In order to completely overhaul so many aspects of your life, you’d have to have a pre-season perspective where you do nothing but think about the things you’re trying to change.
The problem is that we’re not on a team anymore where we have the luxury of quitting everything else in our life while we get our eating on track or while we re-ignite our gym routine.
We can’t put all our energy to these new habits anymore cause we also have families, jobs, friends, and a myriad of other demands on our willpower.
I’m not suggesting that you don’t have more than 1 goal for the year.
I am suggesting that you take a strategic approach to accomplishing those goals for the year.

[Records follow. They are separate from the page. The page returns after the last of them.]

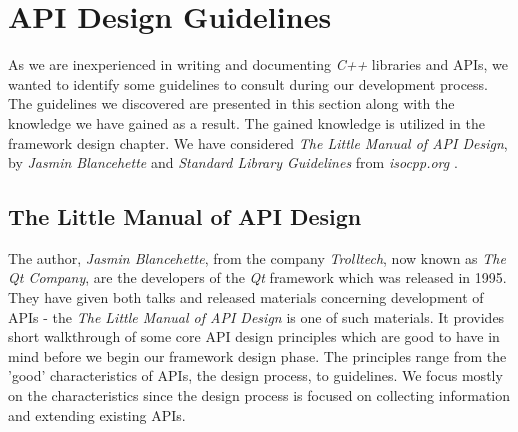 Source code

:\section{API Design Guidelines}
As we are inexperienced in writing and documenting \textit{C++} libraries and APIs, we wanted to identify some guidelines to consult during our development process. The guidelines we discovered are presented in this section along with the knowledge we have gained as a result. The gained knowledge is utilized in the framework design chapter. 
We have considered \textit{The Little Manual of API Design}, by \textit{Jasmin Blancehette} \cite{apiDesignManual} and \textit{Standard Library Guidelines} from \textit{isocpp.org} \cite{isoLibDesign}.

\subsection{The Little Manual of API Design}
The author, \textit{Jasmin Blancehette}, from the company \textit{Trolltech}, now known as \textit{The Qt Company}, are the developers of the \textit{Qt} framework which was released in 1995. They have given both talks and released materials concerning development of APIs - the \textit{The Little Manual of API Design} is one of such materials. It provides short walkthrough of some core API design principles which are good to have in mind before we begin our framework design phase. The principles range from the 'good' characteristics of APIs, the design process, to guidelines. We focus mostly on the characteristics since the design process is focused on collecting information and extending existing APIs.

If you’ve signed up for my email newsletter (did you know you get a free gift when you sign up that includes a workout, a meal plan, and stress reducing tips??), you know that I’m all about focusing on making one change in your life at a time.
Why is this? The research shows that when you focus on making a single change in your life (i.e. incorportating 1 new habit), the chance that you’ll successfully implement the change is around 80%! Those are some damn good odds!!

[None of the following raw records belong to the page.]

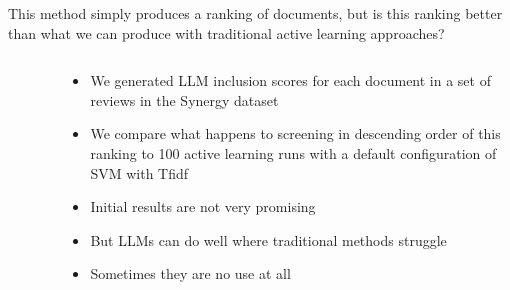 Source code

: \documentclass[9pt,aspectratio=169]{beamer}
\begin{document}
\begin{frame}{This method simply produces a ranking of documents, but is this ranking better than what we can produce with traditional active learning approaches?}
\begin{columns}
\begin{column}{0.618\linewidth}
\begin{figure}
			\end{figure}
		\end{column}
		\begin{column}{0.382\linewidth}
			\begin{itemize}
				\item<1-> We generated LLM inclusion scores for each document in a set of reviews in the Synergy dataset
				\item<2-> We compare what happens to screening in descending order of this ranking to 100 active learning runs with a default configuration of SVM with Tfidf
				\item<3-> Initial results are not very promising
				\item<5->But LLMs can do well where traditional methods struggle
				\item<7->Sometimes they are no use at all
			\end{itemize}
		\end{column}
	\end{columns}
	
	
	

\end{frame}
\end{document}
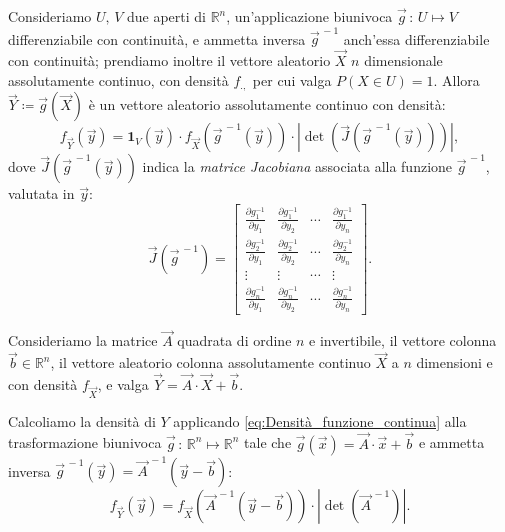         \begin{prty}\label{prty:Densità_funzione_continua}
            Consideriamo $U,\,V$ due aperti di $\mathbb{R}^n$, 
            un'applicazione biunivoca $\vec{g}\,:\, U \mapsto V$ differenziabile con continuità, 
            e ammetta inversa $\vec{g}^{\,-1}$ anch'essa differenziabile con continuità; 
            prendiamo inoltre il vettore aleatorio $\vec{X}$ $n$ \nbdash dimensionale assolutamente continuo, 
            con densità $f_{.,}$ per cui valga $P(X \in U) = 1$. Allora $\vec{Y} \coloneqq \vec{g}(\vec{X})$ è un
            vettore aleatorio assolutamente continuo con densità:
            \begin{equation}\label{eq:Densità_funzione_continua}
                f_{\vec{Y}}(\vec{y}) = \mathbf{1}_{V}(\vec{y}) \cdot 
                f_{\vec{X}}\left(\vec{g}^{\,-1}(\vec{y})\right) \cdot 
                \left|\det\left(\vec{J}\left(\vec{g}^{\,-1}(\vec{y})\right)\right)\right|
            ,\end{equation}
            dove $\vec{J}(\vec{g}^{\,-1}(\vec{y}))$ indica la \textit{matrice Jacobiana} associata alla 
            funzione $\vec{g}^{\,-1}$, valutata in $\vec{y}$: \[
                \vec{J}(\vec{g}^{\,-1}) = \begin{bmatrix}
                    \frac{\partial g_1^{-1}}{\partial y_1} & \frac{\partial g_1^{-1}}{\partial y_2} & \cdots & \frac{\partial g_1^{-1}}{\partial y_n}\\
                    \frac{\partial g_2^{-1}}{\partial y_1} & \frac{\partial g_2^{-1}}{\partial y_2} & \cdots & \frac{\partial g_2^{-1}}{\partial y_n}\\
                    \vdots & \vdots & \cdots & \vdots\\
                    \frac{\partial g_n^{-1}}{\partial y_1} & \frac{\partial g_n^{-1}}{\partial y_2} & \cdots & \frac{\partial g_n^{-1}}{\partial y_n}
                \end{bmatrix}
            .\]
        \end{prty}
        \begin{defn}
            Consideriamo la matrice $\vec{A}$ quadrata di ordine $n$ e invertibile, 
            il vettore colonna $\vec{b} \in \mathbb{R}^n$, il vettore aleatorio colonna assolutamente 
            continuo $\vec{X}$ a $n$ dimensioni e con densità $f_{\vec{X}}$, e valga 
            $\vec{Y} = \vec{A} \cdot \vec{X} + \vec{b}$.

            Calcoliamo la densità di $Y$ applicando \eqref{eq:Densità_funzione_continua} alla trasformazione 
            biunivoca $\vec{g}\,:\, \mathbb{R}^n \mapsto \mathbb{R}^n$ tale che $\vec{g}(\vec{x}) = \vec{A} \cdot \vec{x} + \vec{b}$ e ammetta inversa $\vec{g}^{\,-1}(\vec{y}) = \vec{A}^{\,-1}(\vec{y} - \vec{b})$:
            \begin{equation}\label{eq:Trasformazioni_vettori_continui}
                f_{\vec{Y}}(\vec{y}) = f_{\vec{X}}\left(\vec{A}^{\,-1}(\vec{y} - \vec{b})\right) \cdot 
                \left|\det(\vec{A}^{\,-1})\right|
            .\end{equation}
        \end{defn}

Interesting thing is, when you try to incorporate two changes at once that are both new to you (like 2 New Year’s resolutions), the chances that you’ll actually create a habit for either one drops to 30%.

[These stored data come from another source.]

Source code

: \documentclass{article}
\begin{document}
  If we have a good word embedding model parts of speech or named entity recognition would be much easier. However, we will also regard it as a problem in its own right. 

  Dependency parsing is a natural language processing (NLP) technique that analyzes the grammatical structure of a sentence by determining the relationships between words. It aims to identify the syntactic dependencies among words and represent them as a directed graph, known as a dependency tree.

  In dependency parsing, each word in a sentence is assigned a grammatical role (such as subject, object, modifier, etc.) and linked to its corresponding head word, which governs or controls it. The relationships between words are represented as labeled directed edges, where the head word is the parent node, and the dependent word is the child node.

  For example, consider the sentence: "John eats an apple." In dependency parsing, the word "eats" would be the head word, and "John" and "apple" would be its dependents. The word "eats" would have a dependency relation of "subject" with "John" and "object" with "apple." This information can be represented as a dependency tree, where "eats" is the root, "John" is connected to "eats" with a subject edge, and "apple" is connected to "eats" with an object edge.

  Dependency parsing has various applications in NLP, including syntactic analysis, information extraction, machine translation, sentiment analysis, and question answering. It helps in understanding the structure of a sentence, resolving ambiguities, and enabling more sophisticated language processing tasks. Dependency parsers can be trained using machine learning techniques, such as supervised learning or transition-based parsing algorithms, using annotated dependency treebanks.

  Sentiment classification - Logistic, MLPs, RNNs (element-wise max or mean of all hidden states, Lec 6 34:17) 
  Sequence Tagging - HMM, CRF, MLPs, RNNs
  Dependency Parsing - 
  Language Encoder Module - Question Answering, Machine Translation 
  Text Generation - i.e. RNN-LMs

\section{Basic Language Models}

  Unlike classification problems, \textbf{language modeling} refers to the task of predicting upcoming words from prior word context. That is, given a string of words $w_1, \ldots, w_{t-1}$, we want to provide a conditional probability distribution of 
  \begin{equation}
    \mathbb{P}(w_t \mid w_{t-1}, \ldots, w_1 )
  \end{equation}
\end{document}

If that doesn’t blow your mind, just stop reading. [No no, don't do that. The point is, that should reeeeeally make you think about how you go about making big changes in your life.]
Here are some examples of how to successfully implement common New Year’s resolutions.
Resolution: I want to eat better.
Steps to success
-Start with observing/recording everything you eat and drink for one week. Don’t make any changes, just observe.
-Pick 1 meal to change. Maybe swap your sandwich at lunch for a salad, fast for 12 hours overnight (don’t eat from 8pm-8am), instead of cereal make a protein shake for breakfast, eat mainly lean protein and veggies at dinner, etc.
-Do that single action/swap till you’re doing it without really thinking about it, until it’s effortless. This could take a few weeks, so be patient with yourself.
-Add the next change (different meal, more water, extra veggies at a meal, snacking on veggies and nuts instead of chips or crackers, etc.). Keep making changes in this way until you’re eating the way you want to be eating and that works for YOU.
Resolution: I’m gonna workout more.
Steps to success
-Start with observing – how often are you working out now each week?
-Schedule an additional 1-2 days working out at most, and pick an activity you like to do. If you don’t know what you like to do, you could sign up for classes to try something out for a few weeks. You could also try the workouts in my GET SMART workout program. It’s 4 weeks worth of workouts that need minimal equipment (read: no gym membership). Check it out here!
-Workout these extra days for a few weeks until it’s easy and it doesn’t feel like a chore anymore.
-At this point, add another day or a different type of workout until that becomes effortless, too. Continue making changes this way until you’ve got the workout schedule you like and will do!
So before you decide to adopt the pre-season perspective and go all-out to clean up the figurative 50 million pounds of trash overnight, step back and take a moment to pick the most important thing to you. Work on that change first.